§ EXERCISE OBJECTIVE
Without pictures, retype the following entries exactly.

§ DATA SECTION

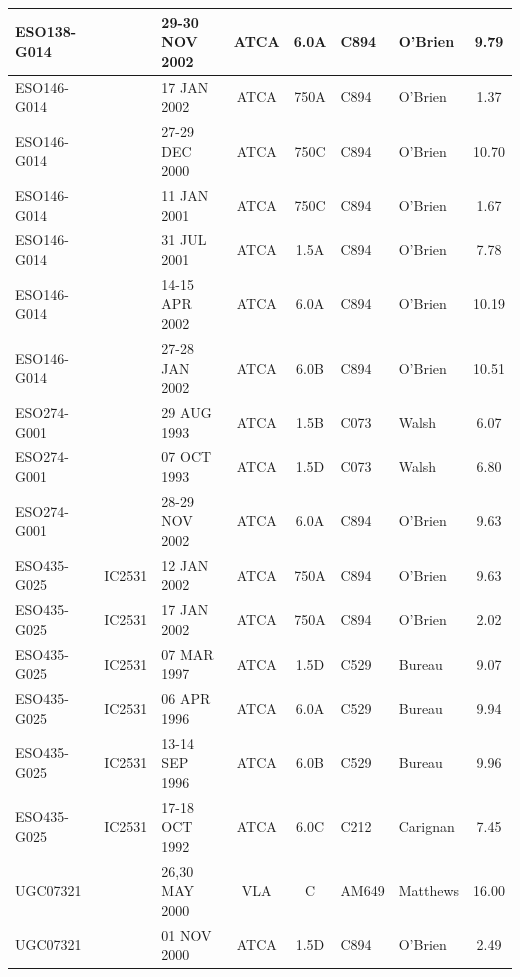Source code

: \documentclass[traditabstract]{aa} %
\begin{document}
\begin{table}[t]
\begin{small}
\begin{tabular}{lllccllc}
ESO138-G014 &         & 29-30 NOV 2002 & ATCA & 6.0A  & C894    & O'Brien    &     9.79   \\
\hline
ESO146-G014 &         & 17 JAN 2002    & ATCA & 750A  & C894    & O'Brien    &     1.37   \\
ESO146-G014 &         & 27-29 DEC 2000 & ATCA & 750C  & C894    & O'Brien    &    10.70  \\
ESO146-G014 &         & 11 JAN 2001    & ATCA & 750C  & C894    & O'Brien    &     1.67  \\
ESO146-G014 &         & 31 JUL 2001    & ATCA & 1.5A  & C894    & O'Brien    &     7.78  \\
ESO146-G014 &         & 14-15 APR 2002 & ATCA & 6.0A  & C894    & O'Brien    &    10.19 \\
ESO146-G014 &         & 27-28 JAN 2002 & ATCA & 6.0B  & C894    & O'Brien    &    10.51  \\
\hline
ESO274-G001 &         & 29 AUG 1993    & ATCA & 1.5B  & C073    & Walsh      &     6.07  \\
ESO274-G001 &         & 07 OCT 1993    & ATCA & 1.5D  & C073    & Walsh      &     6.80   \\
ESO274-G001 &         & 28-29 NOV 2002 & ATCA & 6.0A  & C894    & O'Brien    &     9.63   \\
\hline
ESO435-G025 & IC2531  & 12 JAN 2002    & ATCA & 750A  & C894    & O'Brien    &     9.63  \\
ESO435-G025 & IC2531  & 17 JAN 2002    & ATCA & 750A  & C894    & O'Brien    &     2.02  \\
ESO435-G025 & IC2531  & 07 MAR 1997    & ATCA & 1.5D  & C529    & Bureau     &     9.07  \\
ESO435-G025 & IC2531  & 06 APR 1996    & ATCA & 6.0A  & C529    & Bureau     &     9.94  \\
ESO435-G025 & IC2531  & 13-14 SEP 1996 & ATCA & 6.0B  & C529    & Bureau     &     9.96 \\
ESO435-G025 & IC2531  & 17-18 OCT 1992 & ATCA & 6.0C  & C212    & Carignan   &     7.45 \\
\hline
UGC07321    &         & 26,30 MAY 2000 & VLA  & C     & AM649   & Matthews   &    16.00   \\
UGC07321    &         & 01 NOV 2000    & ATCA & 1.5D  & C894    & O'Brien    &     2.49  \\
\hline
\end{tabular}
\end{small}
\end{table}
\end{document}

§ WORKED SOLUTION
Source code

: \documentclass[traditabstract]{aa} %
\begin{document}
\begin{table}[t]
\begin{small}
\begin{tabular}{lllccllc}
ESO138-G014 &         & 29-30 NOV 2002 & ATCA & 6.0A  & C894    & O'Brien    &     9.79   \\
\hline
ESO146-G014 &         & 17 JAN 2002    & ATCA & 750A  & C894    & O'Brien    &     1.37   \\
ESO146-G014 &         & 27-29 DEC 2000 & ATCA & 750C  & C894    & O'Brien    &    10.70  \\
ESO146-G014 &         & 11 JAN 2001    & ATCA & 750C  & C894    & O'Brien    &     1.67  \\
ESO146-G014 &         & 31 JUL 2001    & ATCA & 1.5A  & C894    & O'Brien    &     7.78  \\
ESO146-G014 &         & 14-15 APR 2002 & ATCA & 6.0A  & C894    & O'Brien    &    10.19 \\
ESO146-G014 &         & 27-28 JAN 2002 & ATCA & 6.0B  & C894    & O'Brien    &    10.51  \\
\hline
ESO274-G001 &         & 29 AUG 1993    & ATCA & 1.5B  & C073    & Walsh      &     6.07  \\
ESO274-G001 &         & 07 OCT 1993    & ATCA & 1.5D  & C073    & Walsh      &     6.80   \\
ESO274-G001 &         & 28-29 NOV 2002 & ATCA & 6.0A  & C894    & O'Brien    &     9.63   \\
\hline
ESO435-G025 & IC2531  & 12 JAN 2002    & ATCA & 750A  & C894    & O'Brien    &     9.63  \\
ESO435-G025 & IC2531  & 17 JAN 2002    & ATCA & 750A  & C894    & O'Brien    &     2.02  \\
ESO435-G025 & IC2531  & 07 MAR 1997    & ATCA & 1.5D  & C529    & Bureau     &     9.07  \\
ESO435-G025 & IC2531  & 06 APR 1996    & ATCA & 6.0A  & C529    & Bureau     &     9.94  \\
ESO435-G025 & IC2531  & 13-14 SEP 1996 & ATCA & 6.0B  & C529    & Bureau     &     9.96 \\
ESO435-G025 & IC2531  & 17-18 OCT 1992 & ATCA & 6.0C  & C212    & Carignan   &     7.45 \\
\hline
UGC07321    &         & 26,30 MAY 2000 & VLA  & C     & AM649   & Matthews   &    16.00   \\
UGC07321    &         & 01 NOV 2000    & ATCA & 1.5D  & C894    & O'Brien    &     2.49  \\
\hline
\end{tabular}
\end{small}
\end{table}
\end{document}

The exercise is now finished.